• **What this task involves**
The listing below should be printed in full and exactly, apart from its images.

• **Available records**
□ □ □ □ □
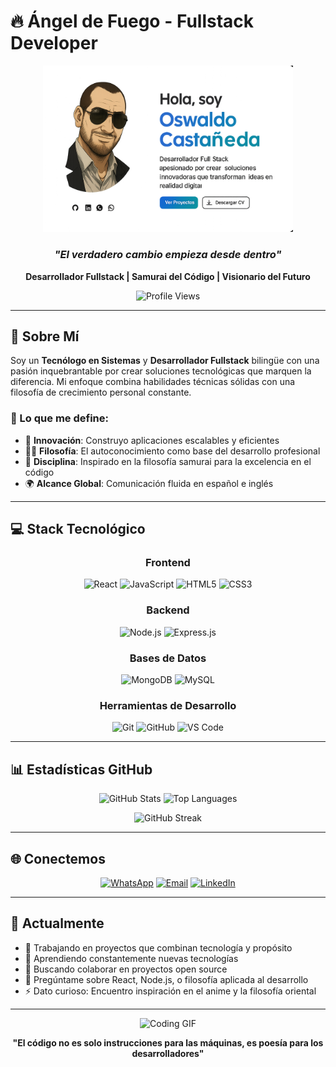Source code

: # 🔥 Ángel de Fuego - Fullstack Developer

<div align="center">
  
  <!-- Imagen principal -->
  <img src="https://raw.githubusercontent.com/OzCastaneda/OzCastaneda/main/portafolioimg.png" alt="Banner" width="400"/>
  
  ### *"El verdadero cambio empieza desde dentro"*
  
  **Desarrollador Fullstack | Samurai del Código | Visionario del Futuro**
  
  ![Profile Views](https://komarev.com/ghpvc/?username=OzCastaneda&label=Profile%20Views&color=blueviolet&style=for-the-badge)
  
</div>

---

## 🌟 Sobre Mí

Soy un **Tecnólogo en Sistemas** y **Desarrollador Fullstack** bilingüe con una pasión inquebrantable por crear soluciones tecnológicas que marquen la diferencia. Mi enfoque combina habilidades técnicas sólidas con una filosofía de crecimiento personal constante.

### 🎯 Lo que me define:
- 🚀 **Innovación**: Construyo aplicaciones escalables y eficientes
- 🧘‍♂️ **Filosofía**: El autoconocimiento como base del desarrollo profesional
- 🎌 **Disciplina**: Inspirado en la filosofía samurai para la excelencia en el código
- 🌍 **Alcance Global**: Comunicación fluida en español e inglés

---

## 💻 Stack Tecnológico

<div align="center">

### Frontend
![React](https://img.shields.io/badge/React-20232A?style=for-the-badge&logo=react&logoColor=61DAFB)
![JavaScript](https://img.shields.io/badge/JavaScript-F7DF1E?style=for-the-badge&logo=javascript&logoColor=black)
![HTML5](https://img.shields.io/badge/HTML5-E34F26?style=for-the-badge&logo=html5&logoColor=white)
![CSS3](https://img.shields.io/badge/CSS3-1572B6?style=for-the-badge&logo=css3&logoColor=white)

### Backend
![Node.js](https://img.shields.io/badge/Node.js-43853D?style=for-the-badge&logo=node.js&logoColor=white)
![Express.js](https://img.shields.io/badge/Express.js-404D59?style=for-the-badge&logo=express&logoColor=white)

### Bases de Datos
![MongoDB](https://img.shields.io/badge/MongoDB-4EA94B?style=for-the-badge&logo=mongodb&logoColor=white)
![MySQL](https://img.shields.io/badge/MySQL-00000F?style=for-the-badge&logo=mysql&logoColor=white)

### Herramientas de Desarrollo
![Git](https://img.shields.io/badge/Git-E44C30?style=for-the-badge&logo=git&logoColor=white)
![GitHub](https://img.shields.io/badge/GitHub-100000?style=for-the-badge&logo=github&logoColor=white)
![VS Code](https://img.shields.io/badge/VS_Code-0078D4?style=for-the-badge&logo=visual%20studio%20code&logoColor=white)

</div>

---

## 📊 Estadísticas GitHub

<div align="center">
  
  <img src="https://github-readme-stats.vercel.app/api?username=OzCastaneda&show_icons=true&theme=radical&hide_border=true&bg_color=0D1117" alt="GitHub Stats" height="165"/>
  <img src="https://github-readme-stats.vercel.app/api/top-langs/?username=OzCastaneda&layout=compact&theme=radical&hide_border=true&bg_color=0D1117" alt="Top Languages" height="165"/>
  
</div>

<div align="center">
  
  ![GitHub Streak](https://github-readme-streak-stats.herokuapp.com/?user=OzCastaneda&theme=radical&hide_border=true&background=0D1117)
  
</div>

---

## 🌐 Conectemos

<div align="center">

[![WhatsApp](https://img.shields.io/badge/WhatsApp-25D366?style=for-the-badge&logo=whatsapp&logoColor=white)](https://wa.me/+573228352645)
[![Email](https://img.shields.io/badge/Gmail-D14836?style=for-the-badge&logo=gmail&logoColor=white)](mailto:angelusignis777@gmail.com)
[![LinkedIn](https://img.shields.io/badge/LinkedIn-0077B5?style=for-the-badge&logo=linkedin&logoColor=white)](https://linkedin.com/in/tu-perfil)

</div>

---

## 🎯 Actualmente

- 🔭 Trabajando en proyectos que combinan tecnología y propósito
- 🌱 Aprendiendo constantemente nuevas tecnologías
- 👯 Buscando colaborar en proyectos open source
- 💬 Pregúntame sobre React, Node.js, o filosofía aplicada al desarrollo
- ⚡ Dato curioso: Encuentro inspiración en el anime y la filosofía oriental

---

<div align="center">
  
  ![Coding GIF](https://media.giphy.com/media/qgQUggAC3Pfv687qPC/giphy.gif)
  
  **"El código no es solo instrucciones para las máquinas, es poesía para los desarrolladores"**
  
</div>

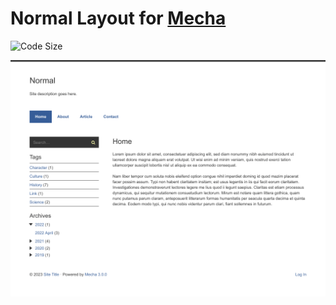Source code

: Normal Layout for [Mecha](https://github.com/mecha-cms/mecha)
=============================================================

![Code Size](https://img.shields.io/github/languages/code-size/mecha-cms/y.normal?color=%23444&style=for-the-badge)

![Normal](index.png?v=2023-04-15)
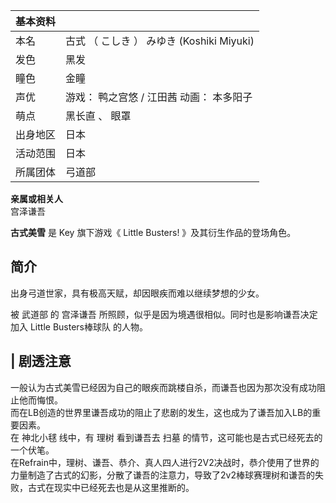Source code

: |  **基本资料**  ||
|---|---|
|本名  |  古式  （  こしき  ）  みゆき  (Koshiki Miyuki)   |
|发色  |  黑发   |
|瞳色  |  金瞳   |
|声优  |  游戏：  鸭之宫悠  /  江田茜  动画：  本多阳子   |
|萌点  |  黑长直  、  眼罩   |
|出身地区  |  日本   |
|活动范围  |  日本   |
|所属团体  |  弓道部   |
**亲属或相关人**  
宫泽谦吾  
  
**古式美雪** 是  Key  旗下游戏《  Little Busters!  》及其衍生作品的登场角色。

##  简介

出身弓道世家，具有极高天赋，却因眼疾而难以继续梦想的少女。

被  武道部  的  宫泽谦吾  所照顾，似乎是因为境遇很相似。同时也是影响谦吾决定加入  Little Busters棒球队  的人物。

|  剧透注意  
---  
一般认为古式美雪已经因为自己的眼疾而跳楼自杀，而谦吾也因为那次没有成功阻止他而悔恨。 </br>
而在LB创造的世界里谦吾成功的阻止了悲剧的发生，这也成为了谦吾加入LB的重要因素。 </br> 在  神北小毬  线中，有  理树  看到谦吾去  扫墓
的情节，这可能也是古式已经死去的一个伏笔。 </br>
在Refrain中，理树、谦吾、恭介、真人四人进行2V2决战时，恭介使用了世界的力量制造了古式的幻影，分散了谦吾的注意力，导致了2v2棒球赛理树和谦吾的失败，古式在现实中已经死去也是从这里推断的。
</br>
□ □ □ □ □
• **Task result**
Source code

: # 🔥 Ángel de Fuego - Fullstack Developer

<div align="center">
  
  <!-- Imagen principal -->
  <img src="https://raw.githubusercontent.com/OzCastaneda/OzCastaneda/main/portafolioimg.png" alt="Banner" width="400"/>
  
  ### *"El verdadero cambio empieza desde dentro"*
  
  **Desarrollador Fullstack | Samurai del Código | Visionario del Futuro**
  
  ![Profile Views](https://komarev.com/ghpvc/?username=OzCastaneda&label=Profile%20Views&color=blueviolet&style=for-the-badge)
  
</div>

---

## 🌟 Sobre Mí

Soy un **Tecnólogo en Sistemas** y **Desarrollador Fullstack** bilingüe con una pasión inquebrantable por crear soluciones tecnológicas que marquen la diferencia. Mi enfoque combina habilidades técnicas sólidas con una filosofía de crecimiento personal constante.

### 🎯 Lo que me define:
- 🚀 **Innovación**: Construyo aplicaciones escalables y eficientes
- 🧘‍♂️ **Filosofía**: El autoconocimiento como base del desarrollo profesional
- 🎌 **Disciplina**: Inspirado en la filosofía samurai para la excelencia en el código
- 🌍 **Alcance Global**: Comunicación fluida en español e inglés

---

## 💻 Stack Tecnológico

<div align="center">

### Frontend
![React](https://img.shields.io/badge/React-20232A?style=for-the-badge&logo=react&logoColor=61DAFB)
![JavaScript](https://img.shields.io/badge/JavaScript-F7DF1E?style=for-the-badge&logo=javascript&logoColor=black)
![HTML5](https://img.shields.io/badge/HTML5-E34F26?style=for-the-badge&logo=html5&logoColor=white)
![CSS3](https://img.shields.io/badge/CSS3-1572B6?style=for-the-badge&logo=css3&logoColor=white)

### Backend
![Node.js](https://img.shields.io/badge/Node.js-43853D?style=for-the-badge&logo=node.js&logoColor=white)
![Express.js](https://img.shields.io/badge/Express.js-404D59?style=for-the-badge&logo=express&logoColor=white)

### Bases de Datos
![MongoDB](https://img.shields.io/badge/MongoDB-4EA94B?style=for-the-badge&logo=mongodb&logoColor=white)
![MySQL](https://img.shields.io/badge/MySQL-00000F?style=for-the-badge&logo=mysql&logoColor=white)

### Herramientas de Desarrollo
![Git](https://img.shields.io/badge/Git-E44C30?style=for-the-badge&logo=git&logoColor=white)
![GitHub](https://img.shields.io/badge/GitHub-100000?style=for-the-badge&logo=github&logoColor=white)
![VS Code](https://img.shields.io/badge/VS_Code-0078D4?style=for-the-badge&logo=visual%20studio%20code&logoColor=white)

</div>

---

## 📊 Estadísticas GitHub

<div align="center">
  
  <img src="https://github-readme-stats.vercel.app/api?username=OzCastaneda&show_icons=true&theme=radical&hide_border=true&bg_color=0D1117" alt="GitHub Stats" height="165"/>
  <img src="https://github-readme-stats.vercel.app/api/top-langs/?username=OzCastaneda&layout=compact&theme=radical&hide_border=true&bg_color=0D1117" alt="Top Languages" height="165"/>
  
</div>

<div align="center">
  
  ![GitHub Streak](https://github-readme-streak-stats.herokuapp.com/?user=OzCastaneda&theme=radical&hide_border=true&background=0D1117)
  
</div>

---

## 🌐 Conectemos

<div align="center">

[![WhatsApp](https://img.shields.io/badge/WhatsApp-25D366?style=for-the-badge&logo=whatsapp&logoColor=white)](https://wa.me/+573228352645)
[![Email](https://img.shields.io/badge/Gmail-D14836?style=for-the-badge&logo=gmail&logoColor=white)](mailto:angelusignis777@gmail.com)
[![LinkedIn](https://img.shields.io/badge/LinkedIn-0077B5?style=for-the-badge&logo=linkedin&logoColor=white)](https://linkedin.com/in/tu-perfil)

</div>

---

## 🎯 Actualmente

- 🔭 Trabajando en proyectos que combinan tecnología y propósito
- 🌱 Aprendiendo constantemente nuevas tecnologías
- 👯 Buscando colaborar en proyectos open source
- 💬 Pregúntame sobre React, Node.js, o filosofía aplicada al desarrollo
- ⚡ Dato curioso: Encuentro inspiración en el anime y la filosofía oriental

---

<div align="center">
  
  ![Coding GIF](https://media.giphy.com/media/qgQUggAC3Pfv687qPC/giphy.gif)
  
  **"El código no es solo instrucciones para las máquinas, es poesía para los desarrolladores"**
  
</div>

Source code

: Normal Layout for [Mecha](https://github.com/mecha-cms/mecha)
=============================================================

![Code Size](https://img.shields.io/github/languages/code-size/mecha-cms/y.normal?color=%23444&style=for-the-badge)

![Normal](index.png?v=2023-04-15)
Source code

: |  **基本资料**  ||
|---|---|
|本名  |  古式  （  こしき  ）  みゆき  (Koshiki Miyuki)   |
|发色  |  黑发   |
|瞳色  |  金瞳   |
|声优  |  游戏：  鸭之宫悠  /  江田茜  动画：  本多阳子   |
|萌点  |  黑长直  、  眼罩   |
|出身地区  |  日本   |
|活动范围  |  日本   |
|所属团体  |  弓道部   |
**亲属或相关人**  
宫泽谦吾  
  
**古式美雪** 是  Key  旗下游戏《  Little Busters!  》及其衍生作品的登场角色。

##  简介

出身弓道世家，具有极高天赋，却因眼疾而难以继续梦想的少女。

被  武道部  的  宫泽谦吾  所照顾，似乎是因为境遇很相似。同时也是影响谦吾决定加入  Little Busters棒球队  的人物。

|  剧透注意  
---  
一般认为古式美雪已经因为自己的眼疾而跳楼自杀，而谦吾也因为那次没有成功阻止他而悔恨。 </br>
而在LB创造的世界里谦吾成功的阻止了悲剧的发生，这也成为了谦吾加入LB的重要因素。 </br> 在  神北小毬  线中，有  理树  看到谦吾去  扫墓
的情节，这可能也是古式已经死去的一个伏笔。 </br>
在Refrain中，理树、谦吾、恭介、真人四人进行2V2决战时，恭介使用了世界的力量制造了古式的幻影，分散了谦吾的注意力，导致了2v2棒球赛理树和谦吾的失败，古式在现实中已经死去也是从这里推断的。
</br>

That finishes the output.